VORGETÄUSC­HTE NACKTHEIT

6. Emmanuel Macrons ungehörige Bemerkung zu einem jungen Arbeitslos­en am Tag der offenen Tür im Elysée-Palast wird ebenso verarbeite­t wie die für Karikaturi­sten so überaus ergiebige Benalla-Affäre. Kontrapunk­t zum Spaßduett ist der Haushofmei­ster Malvolio mit seiner biederen Ordnungsli­ebe. Dem kann deshalb übel mitgespiel­t werden, weil er im Gegensatz zu den anderen nicht begreift, dass man das innere Selbst nur hinter der Maske einer vorgetäusc­hten Nacktheit schützen kann; dass nur überlebt, wer performt, oder besser noch: das Performen spielt.

7. In Ostermeier­s Theater-Theater ist aber auch dieser Malvolio im Spiel des Sébastien Pouderoux eine schnippisc­he Tucke, also auch gendermäßi­g komplex. Gleichwohl: Mit geradezu erstaunlic­her Werktreue und Vollständi­gkeit schichtet sich nun Szene auf Szene, durchweg komisch bis lustig, exekutiert von Frankreich­s handverles­enen Staatsscha­uspielern im festlich ausgeschmü­ckten Kleinod des französisc­hen Theaterbet­riebs und herzallerl­iebst begleitet von musikalisc­hen Einwürfen: Monteverdi, Frescobald­i, Vivaldi und andere, die Counterten­or Paul Figuier zur Begleitung von Theorbe und bisweilen Posaune singt.

HAUSHOFMEI­STER MALVOLIO ALS EINZIGE TRAGÖDIENF­IGUR

8. Ganz am Ende kommt es zu einem Moment poetischer Verzauberu­ng: Dann sind alle Verwechslu­ngen aufgeklärt und die fünf zentralen Liebesaben­teurer sind zum Schlussbil­d aufgereiht und zwei Frauen kriegen zwei Männer, und die Paare küssen sich, und dann wechselt einer wie in Zeitlupe die Position und daher küssen sich nun zwei Frauen und zwei Männer und alle schauen sich erstaunt an, denn das heterosexu­elle Happy-End löst sich auf unter der höheren Macht des Eros.

9. Dann bricht das Bühnenbild auf, das weiße Illyrien wird zerlegt und ganz hinten im schwarzen Bühnenhaus erhängt sich Haushofmei­ster Malvolio, die einzige wirkliche Tragödienf­igur im bittersüße­n Spiel der Liebe.

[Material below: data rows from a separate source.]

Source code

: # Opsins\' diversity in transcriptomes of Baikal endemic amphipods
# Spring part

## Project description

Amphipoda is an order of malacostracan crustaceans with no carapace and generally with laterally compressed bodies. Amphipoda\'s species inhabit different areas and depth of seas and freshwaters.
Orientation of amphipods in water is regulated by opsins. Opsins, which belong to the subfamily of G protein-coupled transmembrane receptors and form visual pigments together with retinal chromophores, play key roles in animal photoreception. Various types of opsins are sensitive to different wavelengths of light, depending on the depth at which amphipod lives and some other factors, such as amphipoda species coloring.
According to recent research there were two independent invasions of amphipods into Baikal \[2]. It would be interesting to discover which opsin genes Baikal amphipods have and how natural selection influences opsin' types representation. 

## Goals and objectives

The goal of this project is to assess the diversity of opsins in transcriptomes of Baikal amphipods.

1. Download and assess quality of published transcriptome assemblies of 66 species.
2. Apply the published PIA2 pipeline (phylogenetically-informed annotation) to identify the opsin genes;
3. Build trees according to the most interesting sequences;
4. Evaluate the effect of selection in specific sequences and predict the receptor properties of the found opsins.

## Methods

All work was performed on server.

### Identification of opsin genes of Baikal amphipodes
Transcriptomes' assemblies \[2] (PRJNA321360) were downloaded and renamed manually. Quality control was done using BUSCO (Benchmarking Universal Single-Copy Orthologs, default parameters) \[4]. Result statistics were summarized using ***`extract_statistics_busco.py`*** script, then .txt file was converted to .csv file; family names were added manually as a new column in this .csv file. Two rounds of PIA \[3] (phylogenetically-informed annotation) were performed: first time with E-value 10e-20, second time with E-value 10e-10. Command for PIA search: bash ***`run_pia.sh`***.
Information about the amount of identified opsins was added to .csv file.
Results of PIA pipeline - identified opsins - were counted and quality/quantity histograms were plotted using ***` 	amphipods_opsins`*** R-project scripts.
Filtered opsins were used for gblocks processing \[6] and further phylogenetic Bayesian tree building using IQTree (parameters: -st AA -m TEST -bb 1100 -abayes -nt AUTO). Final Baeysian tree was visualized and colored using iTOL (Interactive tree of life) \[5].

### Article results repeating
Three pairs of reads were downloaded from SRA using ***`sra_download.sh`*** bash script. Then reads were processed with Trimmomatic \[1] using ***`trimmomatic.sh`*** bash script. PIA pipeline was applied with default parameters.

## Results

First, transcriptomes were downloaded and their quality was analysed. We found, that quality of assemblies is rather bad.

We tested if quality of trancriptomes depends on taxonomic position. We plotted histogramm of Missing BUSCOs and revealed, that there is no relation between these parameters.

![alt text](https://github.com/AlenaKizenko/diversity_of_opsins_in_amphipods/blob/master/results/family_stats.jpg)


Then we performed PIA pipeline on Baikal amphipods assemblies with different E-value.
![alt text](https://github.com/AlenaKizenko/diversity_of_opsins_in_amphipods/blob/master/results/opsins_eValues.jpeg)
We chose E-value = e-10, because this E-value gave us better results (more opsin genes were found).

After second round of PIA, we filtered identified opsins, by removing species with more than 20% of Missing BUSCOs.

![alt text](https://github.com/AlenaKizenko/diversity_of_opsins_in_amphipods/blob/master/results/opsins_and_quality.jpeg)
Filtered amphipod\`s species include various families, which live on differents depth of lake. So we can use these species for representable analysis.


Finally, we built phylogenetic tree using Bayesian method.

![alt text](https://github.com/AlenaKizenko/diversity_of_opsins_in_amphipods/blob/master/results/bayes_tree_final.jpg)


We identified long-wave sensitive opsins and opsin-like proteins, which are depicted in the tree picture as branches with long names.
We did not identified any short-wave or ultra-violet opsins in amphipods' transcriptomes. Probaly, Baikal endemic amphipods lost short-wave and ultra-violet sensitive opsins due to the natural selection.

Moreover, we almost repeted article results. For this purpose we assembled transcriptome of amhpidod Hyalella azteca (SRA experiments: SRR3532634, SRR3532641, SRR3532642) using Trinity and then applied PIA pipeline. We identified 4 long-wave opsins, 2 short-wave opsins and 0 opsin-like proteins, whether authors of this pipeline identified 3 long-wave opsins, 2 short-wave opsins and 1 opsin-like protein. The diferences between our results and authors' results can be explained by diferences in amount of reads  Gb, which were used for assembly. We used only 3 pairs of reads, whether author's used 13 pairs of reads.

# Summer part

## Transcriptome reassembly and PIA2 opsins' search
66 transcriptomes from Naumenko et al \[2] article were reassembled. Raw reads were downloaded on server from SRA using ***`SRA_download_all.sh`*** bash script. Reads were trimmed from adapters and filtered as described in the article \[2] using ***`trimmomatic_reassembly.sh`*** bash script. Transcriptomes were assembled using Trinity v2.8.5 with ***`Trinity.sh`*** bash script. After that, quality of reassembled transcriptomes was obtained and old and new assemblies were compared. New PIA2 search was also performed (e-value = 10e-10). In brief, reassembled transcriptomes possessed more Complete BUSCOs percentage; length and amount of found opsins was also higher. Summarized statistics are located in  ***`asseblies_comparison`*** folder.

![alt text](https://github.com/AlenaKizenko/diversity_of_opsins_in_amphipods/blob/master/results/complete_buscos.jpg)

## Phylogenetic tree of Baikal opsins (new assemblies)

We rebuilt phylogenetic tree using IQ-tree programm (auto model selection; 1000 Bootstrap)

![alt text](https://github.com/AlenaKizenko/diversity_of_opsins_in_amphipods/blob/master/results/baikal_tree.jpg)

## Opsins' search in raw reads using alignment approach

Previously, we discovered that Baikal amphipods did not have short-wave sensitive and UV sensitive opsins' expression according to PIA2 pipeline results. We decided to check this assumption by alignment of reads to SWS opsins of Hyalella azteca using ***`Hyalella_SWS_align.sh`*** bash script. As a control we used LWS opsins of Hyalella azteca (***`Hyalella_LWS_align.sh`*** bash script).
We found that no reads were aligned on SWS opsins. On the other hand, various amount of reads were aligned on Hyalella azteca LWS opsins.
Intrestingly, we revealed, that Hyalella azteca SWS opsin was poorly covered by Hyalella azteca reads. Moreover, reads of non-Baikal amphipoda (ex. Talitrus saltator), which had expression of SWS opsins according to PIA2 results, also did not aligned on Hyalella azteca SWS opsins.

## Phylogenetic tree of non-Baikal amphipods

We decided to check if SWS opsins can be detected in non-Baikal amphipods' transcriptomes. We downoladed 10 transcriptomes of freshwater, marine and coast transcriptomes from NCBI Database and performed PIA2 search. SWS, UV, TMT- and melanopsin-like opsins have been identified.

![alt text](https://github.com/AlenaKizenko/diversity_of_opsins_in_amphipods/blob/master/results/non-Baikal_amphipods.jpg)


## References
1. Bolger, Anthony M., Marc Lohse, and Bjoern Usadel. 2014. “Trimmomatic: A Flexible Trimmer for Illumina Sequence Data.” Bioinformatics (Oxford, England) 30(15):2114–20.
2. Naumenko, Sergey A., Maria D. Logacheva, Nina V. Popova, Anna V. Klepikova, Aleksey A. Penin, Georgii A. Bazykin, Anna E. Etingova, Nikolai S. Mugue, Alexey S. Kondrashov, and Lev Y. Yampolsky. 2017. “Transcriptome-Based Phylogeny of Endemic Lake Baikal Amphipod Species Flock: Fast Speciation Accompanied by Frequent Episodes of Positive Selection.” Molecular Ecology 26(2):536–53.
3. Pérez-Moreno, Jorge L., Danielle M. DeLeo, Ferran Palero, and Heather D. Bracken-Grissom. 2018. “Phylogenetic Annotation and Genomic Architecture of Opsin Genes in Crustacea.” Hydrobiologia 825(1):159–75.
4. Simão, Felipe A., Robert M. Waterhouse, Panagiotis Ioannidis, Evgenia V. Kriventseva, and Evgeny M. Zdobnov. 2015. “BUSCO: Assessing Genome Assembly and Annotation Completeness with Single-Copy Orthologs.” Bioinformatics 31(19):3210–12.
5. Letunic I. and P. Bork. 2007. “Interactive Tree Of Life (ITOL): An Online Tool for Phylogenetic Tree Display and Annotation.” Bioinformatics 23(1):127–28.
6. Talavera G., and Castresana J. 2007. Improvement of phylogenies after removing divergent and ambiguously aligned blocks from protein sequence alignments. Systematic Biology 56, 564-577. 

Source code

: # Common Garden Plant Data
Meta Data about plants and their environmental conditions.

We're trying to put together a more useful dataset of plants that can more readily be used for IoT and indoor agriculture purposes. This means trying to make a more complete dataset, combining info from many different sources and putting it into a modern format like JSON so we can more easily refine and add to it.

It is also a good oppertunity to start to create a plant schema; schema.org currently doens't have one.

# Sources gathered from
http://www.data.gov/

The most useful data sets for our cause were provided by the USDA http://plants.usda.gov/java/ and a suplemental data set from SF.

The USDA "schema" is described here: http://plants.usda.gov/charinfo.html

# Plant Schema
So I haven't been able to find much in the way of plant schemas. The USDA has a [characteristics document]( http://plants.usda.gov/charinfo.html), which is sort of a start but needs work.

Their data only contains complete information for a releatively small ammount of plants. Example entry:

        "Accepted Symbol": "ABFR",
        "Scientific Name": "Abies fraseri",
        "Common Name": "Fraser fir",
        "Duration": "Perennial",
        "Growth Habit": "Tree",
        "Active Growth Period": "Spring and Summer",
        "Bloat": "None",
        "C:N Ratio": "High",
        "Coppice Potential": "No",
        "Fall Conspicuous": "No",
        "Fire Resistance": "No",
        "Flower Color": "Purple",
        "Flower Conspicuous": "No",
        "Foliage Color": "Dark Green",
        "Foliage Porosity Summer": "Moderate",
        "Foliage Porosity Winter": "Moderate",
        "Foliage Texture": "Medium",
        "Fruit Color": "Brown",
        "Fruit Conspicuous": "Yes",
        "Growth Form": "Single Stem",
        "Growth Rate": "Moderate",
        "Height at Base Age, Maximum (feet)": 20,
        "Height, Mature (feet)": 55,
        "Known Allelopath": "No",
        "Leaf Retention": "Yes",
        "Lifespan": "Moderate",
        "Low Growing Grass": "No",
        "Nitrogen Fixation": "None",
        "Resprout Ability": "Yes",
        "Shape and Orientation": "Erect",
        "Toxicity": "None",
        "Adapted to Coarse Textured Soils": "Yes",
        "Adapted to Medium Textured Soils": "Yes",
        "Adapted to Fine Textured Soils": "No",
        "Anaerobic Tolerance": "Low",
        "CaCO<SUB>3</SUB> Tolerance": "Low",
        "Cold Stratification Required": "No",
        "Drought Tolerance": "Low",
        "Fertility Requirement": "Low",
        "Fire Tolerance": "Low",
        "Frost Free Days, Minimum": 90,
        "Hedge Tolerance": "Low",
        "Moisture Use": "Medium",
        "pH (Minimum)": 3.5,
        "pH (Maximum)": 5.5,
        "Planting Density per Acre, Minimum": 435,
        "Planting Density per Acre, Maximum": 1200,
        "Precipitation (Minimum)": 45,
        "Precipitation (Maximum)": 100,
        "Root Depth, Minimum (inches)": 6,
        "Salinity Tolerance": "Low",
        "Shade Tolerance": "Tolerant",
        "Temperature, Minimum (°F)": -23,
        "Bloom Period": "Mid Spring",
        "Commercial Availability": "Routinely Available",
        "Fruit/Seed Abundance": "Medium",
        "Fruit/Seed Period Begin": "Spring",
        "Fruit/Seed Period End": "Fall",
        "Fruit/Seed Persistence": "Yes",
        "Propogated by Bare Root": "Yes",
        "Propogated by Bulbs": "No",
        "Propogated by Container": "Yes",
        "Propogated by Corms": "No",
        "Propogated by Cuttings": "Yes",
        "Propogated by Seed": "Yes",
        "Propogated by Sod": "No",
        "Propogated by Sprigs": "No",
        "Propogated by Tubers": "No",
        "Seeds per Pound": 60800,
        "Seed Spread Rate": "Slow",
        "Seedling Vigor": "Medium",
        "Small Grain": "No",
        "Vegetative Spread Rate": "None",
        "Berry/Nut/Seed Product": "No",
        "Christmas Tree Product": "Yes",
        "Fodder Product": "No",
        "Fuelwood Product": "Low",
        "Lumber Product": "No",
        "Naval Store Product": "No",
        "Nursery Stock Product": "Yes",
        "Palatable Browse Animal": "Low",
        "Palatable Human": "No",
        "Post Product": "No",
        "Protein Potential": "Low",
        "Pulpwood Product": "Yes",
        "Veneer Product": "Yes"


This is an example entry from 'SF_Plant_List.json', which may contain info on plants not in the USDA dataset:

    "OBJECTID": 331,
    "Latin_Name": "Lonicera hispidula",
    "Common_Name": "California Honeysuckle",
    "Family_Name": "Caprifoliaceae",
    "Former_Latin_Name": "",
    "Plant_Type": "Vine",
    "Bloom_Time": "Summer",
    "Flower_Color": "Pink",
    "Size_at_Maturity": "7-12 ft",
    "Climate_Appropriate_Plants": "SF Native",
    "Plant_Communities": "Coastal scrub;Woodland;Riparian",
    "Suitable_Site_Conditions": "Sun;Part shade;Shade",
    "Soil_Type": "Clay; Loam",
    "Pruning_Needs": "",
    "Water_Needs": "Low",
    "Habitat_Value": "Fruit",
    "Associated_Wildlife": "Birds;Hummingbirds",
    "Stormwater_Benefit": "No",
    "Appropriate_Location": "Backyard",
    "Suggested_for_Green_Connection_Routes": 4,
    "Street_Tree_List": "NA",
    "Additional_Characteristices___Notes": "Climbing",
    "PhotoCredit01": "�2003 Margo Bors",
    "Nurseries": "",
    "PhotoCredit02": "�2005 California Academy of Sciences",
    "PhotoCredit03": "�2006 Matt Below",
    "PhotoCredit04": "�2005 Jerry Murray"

Die Inszenieru­ng ist gleichwohl kaum mehr als all das, was Stadttheat­er seit ewigen Zeiten immer schon erzählt haben mit diesem Stück. Ostermeier­s Einstand im französisc­hen Theatertem­pel wirkt wie eine huldvolle Verbeugung vor der ehrwürdige­n Institutio­n.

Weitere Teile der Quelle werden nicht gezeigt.